**TRY IT:**
The data should be transcribed in its entirety, word for word.

**Collected data:**

-=-=-=-=-

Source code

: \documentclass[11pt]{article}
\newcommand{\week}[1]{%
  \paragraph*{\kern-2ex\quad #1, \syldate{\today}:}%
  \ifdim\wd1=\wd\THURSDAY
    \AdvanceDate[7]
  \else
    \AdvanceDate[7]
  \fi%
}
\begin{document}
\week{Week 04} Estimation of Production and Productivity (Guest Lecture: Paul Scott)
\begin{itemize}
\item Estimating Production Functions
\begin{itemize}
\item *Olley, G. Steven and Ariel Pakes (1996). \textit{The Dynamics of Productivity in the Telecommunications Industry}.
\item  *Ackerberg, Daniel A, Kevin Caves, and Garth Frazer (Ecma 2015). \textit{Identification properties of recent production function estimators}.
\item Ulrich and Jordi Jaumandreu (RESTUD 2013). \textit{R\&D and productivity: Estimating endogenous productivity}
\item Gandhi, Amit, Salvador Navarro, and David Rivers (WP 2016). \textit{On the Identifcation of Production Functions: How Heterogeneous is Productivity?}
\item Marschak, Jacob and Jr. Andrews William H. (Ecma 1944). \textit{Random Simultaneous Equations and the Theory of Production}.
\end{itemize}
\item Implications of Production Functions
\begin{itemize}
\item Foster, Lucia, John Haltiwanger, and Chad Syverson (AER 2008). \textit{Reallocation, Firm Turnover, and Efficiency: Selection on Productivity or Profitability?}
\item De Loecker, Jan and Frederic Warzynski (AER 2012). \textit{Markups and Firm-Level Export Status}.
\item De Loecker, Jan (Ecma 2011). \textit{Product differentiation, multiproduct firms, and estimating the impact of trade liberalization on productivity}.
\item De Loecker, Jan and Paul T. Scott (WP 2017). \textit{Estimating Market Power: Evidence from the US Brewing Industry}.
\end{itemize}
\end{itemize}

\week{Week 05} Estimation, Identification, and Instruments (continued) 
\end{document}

-=-=-=-=-

**OUTPUT FOR THIS TASK:**
Source code

: \documentclass[11pt]{article}
\newcommand{\week}[1]{%
  \paragraph*{\kern-2ex\quad #1, \syldate{\today}:}%
  \ifdim\wd1=\wd\THURSDAY
    \AdvanceDate[7]
  \else
    \AdvanceDate[7]
  \fi%
}
\begin{document}
\week{Week 04} Estimation of Production and Productivity (Guest Lecture: Paul Scott)
\begin{itemize}
\item Estimating Production Functions
\begin{itemize}
\item *Olley, G. Steven and Ariel Pakes (1996). \textit{The Dynamics of Productivity in the Telecommunications Industry}.
\item  *Ackerberg, Daniel A, Kevin Caves, and Garth Frazer (Ecma 2015). \textit{Identification properties of recent production function estimators}.
\item Ulrich and Jordi Jaumandreu (RESTUD 2013). \textit{R\&D and productivity: Estimating endogenous productivity}
\item Gandhi, Amit, Salvador Navarro, and David Rivers (WP 2016). \textit{On the Identifcation of Production Functions: How Heterogeneous is Productivity?}
\item Marschak, Jacob and Jr. Andrews William H. (Ecma 1944). \textit{Random Simultaneous Equations and the Theory of Production}.
\end{itemize}
\item Implications of Production Functions
\begin{itemize}
\item Foster, Lucia, John Haltiwanger, and Chad Syverson (AER 2008). \textit{Reallocation, Firm Turnover, and Efficiency: Selection on Productivity or Profitability?}
\item De Loecker, Jan and Frederic Warzynski (AER 2012). \textit{Markups and Firm-Level Export Status}.
\item De Loecker, Jan (Ecma 2011). \textit{Product differentiation, multiproduct firms, and estimating the impact of trade liberalization on productivity}.
\item De Loecker, Jan and Paul T. Scott (WP 2017). \textit{Estimating Market Power: Evidence from the US Brewing Industry}.
\end{itemize}
\end{itemize}

\week{Week 05} Estimation, Identification, and Instruments (continued) 
\end{document}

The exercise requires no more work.